# WORK TASK
Look through the records and copy each line with the string "connect" in it.

[Stored data entries]
- - - - -

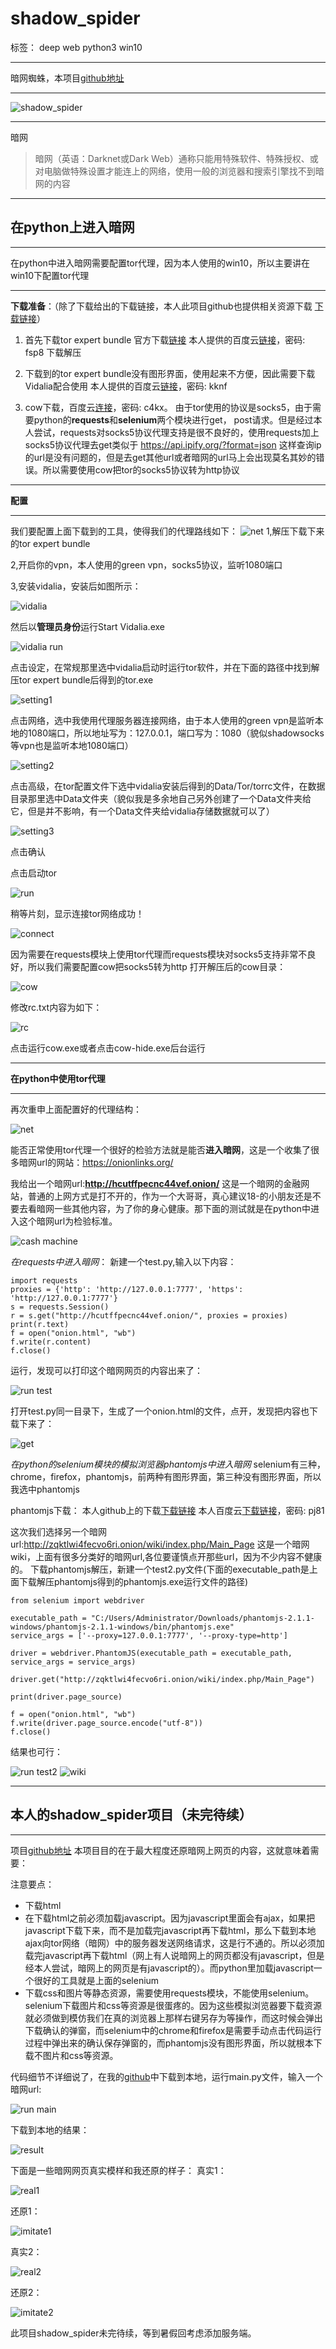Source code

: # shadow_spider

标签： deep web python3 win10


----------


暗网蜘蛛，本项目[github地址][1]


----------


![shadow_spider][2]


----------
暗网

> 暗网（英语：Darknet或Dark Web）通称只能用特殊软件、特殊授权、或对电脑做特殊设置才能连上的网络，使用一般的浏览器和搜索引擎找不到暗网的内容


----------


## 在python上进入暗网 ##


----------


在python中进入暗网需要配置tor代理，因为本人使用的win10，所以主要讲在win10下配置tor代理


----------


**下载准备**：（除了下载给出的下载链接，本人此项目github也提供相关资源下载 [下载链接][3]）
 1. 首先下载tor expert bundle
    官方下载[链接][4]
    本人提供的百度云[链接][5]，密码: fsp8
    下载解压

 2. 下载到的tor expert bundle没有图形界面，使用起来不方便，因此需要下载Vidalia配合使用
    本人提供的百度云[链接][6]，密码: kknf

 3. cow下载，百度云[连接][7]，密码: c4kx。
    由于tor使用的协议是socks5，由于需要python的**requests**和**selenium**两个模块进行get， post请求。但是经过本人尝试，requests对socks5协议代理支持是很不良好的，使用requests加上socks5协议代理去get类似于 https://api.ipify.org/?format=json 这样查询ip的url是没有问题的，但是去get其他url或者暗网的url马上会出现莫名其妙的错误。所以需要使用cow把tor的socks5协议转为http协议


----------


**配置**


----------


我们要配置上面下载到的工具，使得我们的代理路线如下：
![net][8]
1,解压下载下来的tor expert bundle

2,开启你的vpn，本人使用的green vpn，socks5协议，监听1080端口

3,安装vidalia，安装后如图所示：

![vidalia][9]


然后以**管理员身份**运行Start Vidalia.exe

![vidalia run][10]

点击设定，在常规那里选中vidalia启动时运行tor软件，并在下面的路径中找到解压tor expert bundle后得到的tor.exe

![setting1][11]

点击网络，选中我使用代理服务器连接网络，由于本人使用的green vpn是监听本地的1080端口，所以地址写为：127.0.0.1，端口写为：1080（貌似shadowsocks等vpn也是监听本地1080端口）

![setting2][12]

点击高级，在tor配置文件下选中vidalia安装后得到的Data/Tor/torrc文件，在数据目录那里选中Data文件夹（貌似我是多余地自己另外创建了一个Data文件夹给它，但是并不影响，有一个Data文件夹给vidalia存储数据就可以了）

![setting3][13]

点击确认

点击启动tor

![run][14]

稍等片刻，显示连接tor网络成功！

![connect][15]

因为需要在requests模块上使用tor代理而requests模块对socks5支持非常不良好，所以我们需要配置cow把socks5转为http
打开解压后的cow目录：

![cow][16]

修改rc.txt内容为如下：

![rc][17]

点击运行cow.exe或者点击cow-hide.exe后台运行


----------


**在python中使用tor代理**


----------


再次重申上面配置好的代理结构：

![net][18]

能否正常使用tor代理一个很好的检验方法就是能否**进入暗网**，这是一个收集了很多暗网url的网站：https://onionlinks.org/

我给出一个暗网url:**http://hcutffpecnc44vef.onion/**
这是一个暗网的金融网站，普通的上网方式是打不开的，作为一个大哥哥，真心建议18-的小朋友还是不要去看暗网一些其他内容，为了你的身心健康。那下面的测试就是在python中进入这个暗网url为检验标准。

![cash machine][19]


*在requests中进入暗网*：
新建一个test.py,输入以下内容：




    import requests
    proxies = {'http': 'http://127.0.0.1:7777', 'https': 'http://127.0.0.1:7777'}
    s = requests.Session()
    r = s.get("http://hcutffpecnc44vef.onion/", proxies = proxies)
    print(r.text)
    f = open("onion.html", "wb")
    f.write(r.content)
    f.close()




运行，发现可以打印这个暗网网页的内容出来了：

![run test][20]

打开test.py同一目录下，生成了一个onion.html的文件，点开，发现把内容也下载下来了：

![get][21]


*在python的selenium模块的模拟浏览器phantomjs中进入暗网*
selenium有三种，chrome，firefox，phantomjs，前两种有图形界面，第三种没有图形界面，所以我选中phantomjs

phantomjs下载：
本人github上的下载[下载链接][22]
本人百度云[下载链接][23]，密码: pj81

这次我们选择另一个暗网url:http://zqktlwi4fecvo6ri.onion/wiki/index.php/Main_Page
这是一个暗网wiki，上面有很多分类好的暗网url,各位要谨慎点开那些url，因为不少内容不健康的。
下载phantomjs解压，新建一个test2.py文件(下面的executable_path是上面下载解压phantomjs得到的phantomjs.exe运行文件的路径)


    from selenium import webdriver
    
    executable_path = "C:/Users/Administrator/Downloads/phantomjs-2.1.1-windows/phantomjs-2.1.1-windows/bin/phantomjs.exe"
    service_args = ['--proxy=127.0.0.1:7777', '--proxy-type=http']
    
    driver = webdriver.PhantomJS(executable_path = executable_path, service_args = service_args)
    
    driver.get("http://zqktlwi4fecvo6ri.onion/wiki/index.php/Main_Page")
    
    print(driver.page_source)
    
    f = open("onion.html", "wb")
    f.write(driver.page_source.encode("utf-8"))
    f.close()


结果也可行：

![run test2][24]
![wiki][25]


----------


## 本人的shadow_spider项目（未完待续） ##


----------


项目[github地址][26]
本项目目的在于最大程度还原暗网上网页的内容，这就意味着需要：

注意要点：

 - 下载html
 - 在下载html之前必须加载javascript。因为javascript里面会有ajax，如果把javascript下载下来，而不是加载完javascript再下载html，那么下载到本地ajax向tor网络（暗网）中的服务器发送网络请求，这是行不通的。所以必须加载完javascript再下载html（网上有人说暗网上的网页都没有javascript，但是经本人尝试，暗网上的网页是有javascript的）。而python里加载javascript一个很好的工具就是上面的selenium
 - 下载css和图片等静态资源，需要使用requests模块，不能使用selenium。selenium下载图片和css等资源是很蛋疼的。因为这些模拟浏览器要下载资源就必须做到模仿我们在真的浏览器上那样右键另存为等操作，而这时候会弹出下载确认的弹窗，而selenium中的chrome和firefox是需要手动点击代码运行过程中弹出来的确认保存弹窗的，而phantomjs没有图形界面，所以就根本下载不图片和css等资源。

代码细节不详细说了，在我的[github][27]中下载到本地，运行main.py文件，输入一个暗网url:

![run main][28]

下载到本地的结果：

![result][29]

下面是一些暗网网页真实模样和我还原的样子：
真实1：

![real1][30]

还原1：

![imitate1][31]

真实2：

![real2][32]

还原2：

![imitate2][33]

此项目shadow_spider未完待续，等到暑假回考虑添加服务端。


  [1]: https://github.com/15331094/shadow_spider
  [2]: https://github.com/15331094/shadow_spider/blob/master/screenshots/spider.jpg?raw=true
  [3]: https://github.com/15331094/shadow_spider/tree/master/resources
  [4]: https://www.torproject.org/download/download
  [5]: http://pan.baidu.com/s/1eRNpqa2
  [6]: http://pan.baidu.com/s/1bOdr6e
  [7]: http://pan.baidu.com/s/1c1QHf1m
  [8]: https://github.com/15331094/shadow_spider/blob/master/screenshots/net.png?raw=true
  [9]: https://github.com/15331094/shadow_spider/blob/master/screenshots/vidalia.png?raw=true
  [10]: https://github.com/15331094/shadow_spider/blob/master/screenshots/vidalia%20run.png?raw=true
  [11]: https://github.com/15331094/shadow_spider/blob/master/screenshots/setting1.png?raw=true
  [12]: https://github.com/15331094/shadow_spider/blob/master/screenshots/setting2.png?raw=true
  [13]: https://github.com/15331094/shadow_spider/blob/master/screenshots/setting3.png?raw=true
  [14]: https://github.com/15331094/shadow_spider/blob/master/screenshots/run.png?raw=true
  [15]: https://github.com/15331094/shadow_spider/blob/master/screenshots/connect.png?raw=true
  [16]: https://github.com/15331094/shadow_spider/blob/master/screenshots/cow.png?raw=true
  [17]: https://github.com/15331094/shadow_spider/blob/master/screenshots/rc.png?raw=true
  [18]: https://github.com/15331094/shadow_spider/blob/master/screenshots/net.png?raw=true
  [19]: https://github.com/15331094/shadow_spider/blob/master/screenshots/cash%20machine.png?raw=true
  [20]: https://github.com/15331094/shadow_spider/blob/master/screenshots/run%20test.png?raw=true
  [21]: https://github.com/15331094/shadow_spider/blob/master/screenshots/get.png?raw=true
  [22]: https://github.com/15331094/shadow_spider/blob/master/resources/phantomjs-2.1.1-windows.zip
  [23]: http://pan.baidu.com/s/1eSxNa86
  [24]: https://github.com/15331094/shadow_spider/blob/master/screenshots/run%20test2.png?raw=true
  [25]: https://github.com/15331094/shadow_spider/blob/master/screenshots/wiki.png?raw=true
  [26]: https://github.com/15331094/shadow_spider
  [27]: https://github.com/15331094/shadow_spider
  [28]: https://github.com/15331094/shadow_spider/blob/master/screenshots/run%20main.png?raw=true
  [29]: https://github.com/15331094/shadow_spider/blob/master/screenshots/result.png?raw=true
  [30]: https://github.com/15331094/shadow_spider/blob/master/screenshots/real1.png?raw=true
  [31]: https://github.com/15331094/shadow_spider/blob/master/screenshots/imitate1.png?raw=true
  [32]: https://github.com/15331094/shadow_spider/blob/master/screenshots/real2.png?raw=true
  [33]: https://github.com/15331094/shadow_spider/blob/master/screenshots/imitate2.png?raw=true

- - - - -

# EXERCISE OUTPUT
![connect][15]
  [15]: https://github.com/15331094/shadow_spider/blob/master/screenshots/connect.png?raw=true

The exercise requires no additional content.